** Opening Record excerpts block **

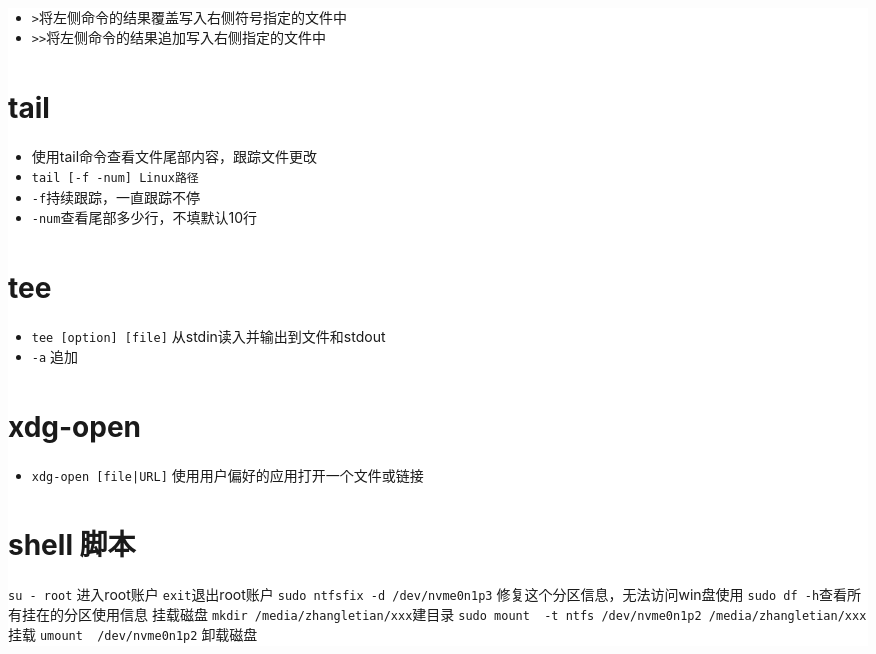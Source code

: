 - `>`将左侧命令的结果覆盖写入右侧符号指定的文件中
- `>>`将左侧命令的结果追加写入右侧指定的文件中
# tail
- 使用tail命令查看文件尾部内容，跟踪文件更改
- `tail [-f -num] Linux路径`
- `-f`持续跟踪，一直跟踪不停
- `-num`查看尾部多少行，不填默认10行
# tee
- `tee [option] [file]` 从stdin读入并输出到文件和stdout
- `-a` 追加
# xdg-open
- `xdg-open [file|URL]` 使用用户偏好的应用打开一个文件或链接
# shell 脚本

`su - root` 进入root账户
`exit`退出root账户
`sudo ntfsfix -d /dev/nvme0n1p3` 修复这个分区信息，无法访问win盘使用
`sudo df -h`查看所有挂在的分区使用信息
挂载磁盘
`mkdir /media/zhangletian/xxx`建目录
`sudo mount  -t ntfs /dev/nvme0n1p2 /media/zhangletian/xxx`挂载
`umount  /dev/nvme0n1p2` 卸载磁盘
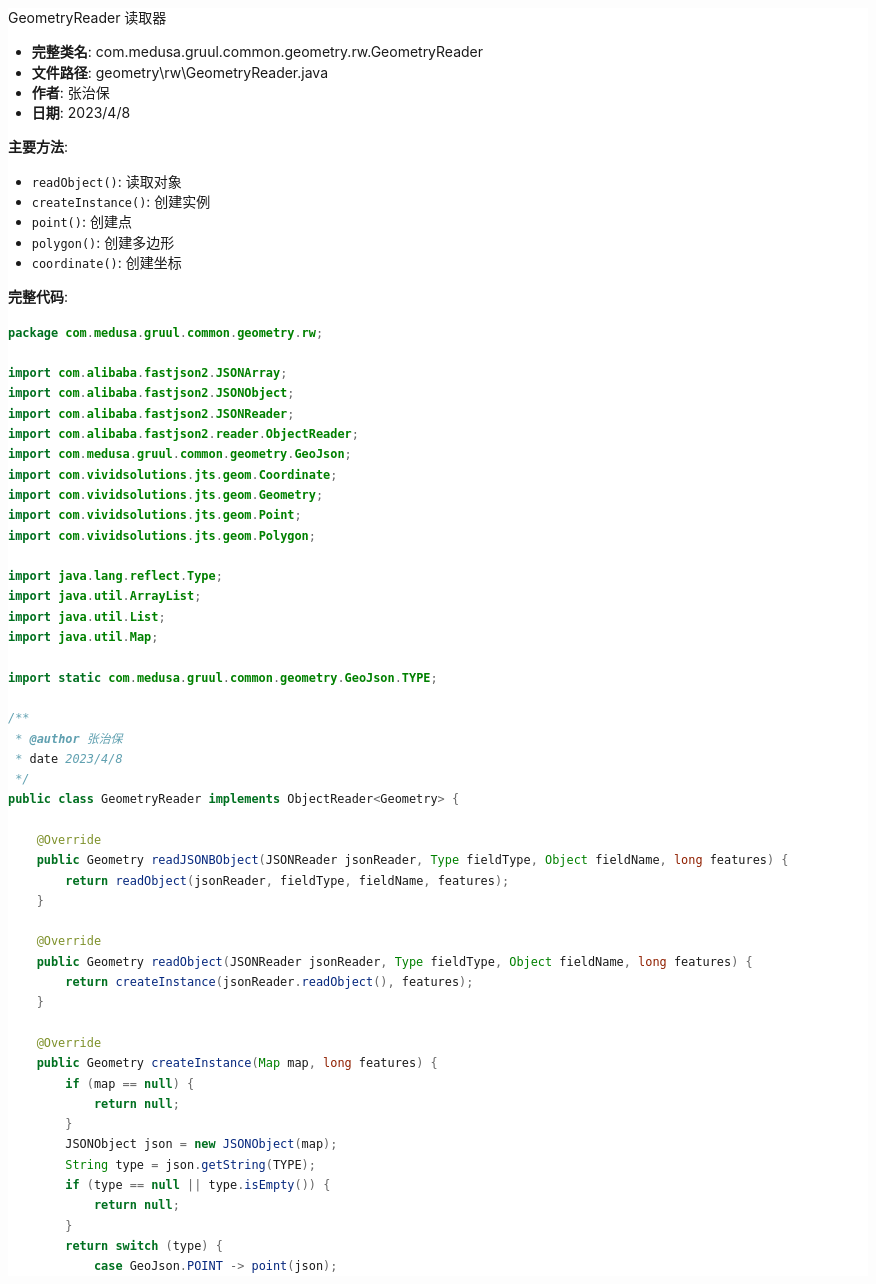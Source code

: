 
GeometryReader 读取器

- **完整类名**: com.medusa.gruul.common.geometry.rw.GeometryReader
- **文件路径**: geometry\rw\GeometryReader.java
- **作者**: 张治保
- **日期**: 2023/4/8

**主要方法**:
- `readObject()`: 读取对象
- `createInstance()`: 创建实例
- `point()`: 创建点
- `polygon()`: 创建多边形
- `coordinate()`: 创建坐标

**完整代码**:
```java
package com.medusa.gruul.common.geometry.rw;

import com.alibaba.fastjson2.JSONArray;
import com.alibaba.fastjson2.JSONObject;
import com.alibaba.fastjson2.JSONReader;
import com.alibaba.fastjson2.reader.ObjectReader;
import com.medusa.gruul.common.geometry.GeoJson;
import com.vividsolutions.jts.geom.Coordinate;
import com.vividsolutions.jts.geom.Geometry;
import com.vividsolutions.jts.geom.Point;
import com.vividsolutions.jts.geom.Polygon;

import java.lang.reflect.Type;
import java.util.ArrayList;
import java.util.List;
import java.util.Map;

import static com.medusa.gruul.common.geometry.GeoJson.TYPE;

/**
 * @author 张治保
 * date 2023/4/8
 */
public class GeometryReader implements ObjectReader<Geometry> {

    @Override
    public Geometry readJSONBObject(JSONReader jsonReader, Type fieldType, Object fieldName, long features) {
        return readObject(jsonReader, fieldType, fieldName, features);
    }

    @Override
    public Geometry readObject(JSONReader jsonReader, Type fieldType, Object fieldName, long features) {
        return createInstance(jsonReader.readObject(), features);
    }

    @Override
    public Geometry createInstance(Map map, long features) {
        if (map == null) {
            return null;
        }
        JSONObject json = new JSONObject(map);
        String type = json.getString(TYPE);
        if (type == null || type.isEmpty()) {
            return null;
        }
        return switch (type) {
            case GeoJson.POINT -> point(json);
```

** Closing Record excerpts block **

■ **Exercise instructions**
Once you have counted the lines of the records holding the string "fieldName", state that number with no other words.

■ **Output of the exercise**
3